Is this romanticising of a small minority
of the population? Is it an example of respondents giving pollsters the response
that they feel they should give, rather than the response they would like to
give? Is it purely a nod of acknowledgement to Aboriginal mythology? Or is it
actually a hopeful sign?

“The arrival of governor Arthur Phillip and
the First Fleet and successive generations had devastating consequences for
Aborigines,” Pat Dodson says in The Australian today.
“The dispossession of our lands and the denial of our sovereignty resulted in
the destruction of our indigenous economy and undermined our community
authority.”

For the last ten days we have been witnessing the consequences of that loss of authority.

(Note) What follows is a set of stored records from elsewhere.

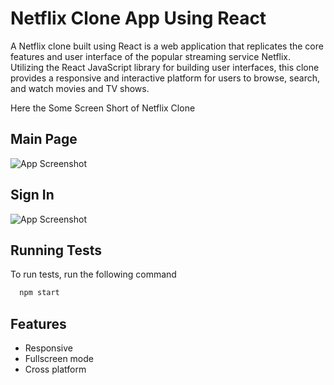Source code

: 
# Netflix Clone App Using React


A Netflix clone built using React is a web application that replicates the core features and user interface of the popular streaming service Netflix. Utilizing the React JavaScript library for building user interfaces, this clone provides a responsive and interactive platform for users to browse, search, and watch movies and TV shows. 

Here the Some Screen Short of Netflix Clone 






## Main Page

![App Screenshot](https://blogger.googleusercontent.com/img/b/R29vZ2xl/AVvXsEgUWMD-RI5Dj7Ed2zLzLha93DUlNmTpZaISI8A_5l3TrKvyyy6ynk5Ip2nUwAQs3NpnVzO0XU5gm1iv62apDBcrnkJ8SLnJ98sZHqbFRrg6tSYG-UcNa9Mr4pCkdFkjf8O2QWO6HrF_HcX8Q3fLxr8_C3v-eyxn1B7oansDXzE903IEFP1CRjX8ebYH/s5308/Screenshot_18-2-2024_1017_localhost.jpeg)


## Sign In
![App Screenshot](https://blogger.googleusercontent.com/img/b/R29vZ2xl/AVvXsEggcpa7Tb4OIu0G_noG_hXXS_3_6aXZU-dwUGUU_UGhQwdqnw4FizG75hVvHJmObXxerLneUz8sJigeQ6ed8UCiEn22VMoDc6jwKBqleI_TKt3diZky-t6JeWg57CYi6zvWGpLAhfbaIFsnubW6mGskWcciIY23YsE_MTegn7UWZ1_iU4tSrx02Xryk/s1755/Screenshot_18-2-2024_1122_localhost.jpeg)
## Running Tests

To run tests, run the following command

```bash
  npm start
```


## Features

- Responsive
- Fullscreen mode
- Cross platform



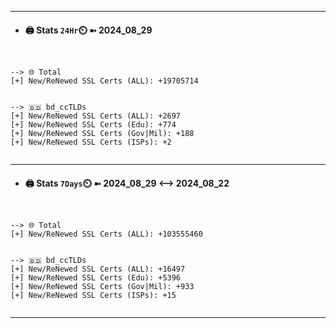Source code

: 

---
- #### 🖨️ **Stats** `24Hr`⏲️ ➼ 2024_08_29
```console


--> 🌐 Total
[+] New/ReNewed SSL Certs (ALL): +19705714


--> 🇧🇩 bd_ccTLDs
[+] New/ReNewed SSL Certs (ALL): +2697
[+] New/ReNewed SSL Certs (Edu): +774
[+] New/ReNewed SSL Certs (Gov|Mil): +188
[+] New/ReNewed SSL Certs (ISPs): +2


```

---
- #### 🖨️ **Stats** `7Days`⏲️ ➼ 2024_08_29 <--> 2024_08_22
```console


--> 🌐 Total
[+] New/ReNewed SSL Certs (ALL): +103555460


--> 🇧🇩 bd_ccTLDs
[+] New/ReNewed SSL Certs (ALL): +16497
[+] New/ReNewed SSL Certs (Edu): +5396
[+] New/ReNewed SSL Certs (Gov|Mil): +933
[+] New/ReNewed SSL Certs (ISPs): +15


```

---

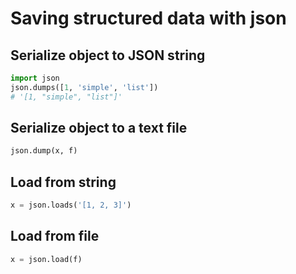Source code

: # Saving structured data with json

## Serialize object to JSON string

```py
import json
json.dumps([1, 'simple', 'list'])
# '[1, "simple", "list"]'
```

## Serialize object to a text file

```py
json.dump(x, f)
```

## Load from string

```py
x = json.loads('[1, 2, 3]')
```

## Load from file

```py
x = json.load(f)
```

“Despite the horrors exposed in the [Stolen
Generations] report, as a nation we proved incapable of confronting our past
and dealing with its consequences,” Dodson continues. “That failure alone
should have seen us condemned for a lack of courage and a denial of justice… It
is at an ontological level concerned with unresolved tensions that arise at the
social and cultural interface with mainstream society. Certainly, it is
compounded by the loss of social capital in trying to establish a true dialogue
about the cause and origin of the perceived social disintegration of my people.”

This is a matter of
social capital. It is a matter of giving Indigenous Australians the power to
rebuild their communities. The Government has
been unremitting in its insistence that traditional law cannot override the
laws that apply to other Australians. Social capital depends
on respect for legitimate authority. Does Morgan show we recognise the cultural
power Indigenous leaders can wield to help their people?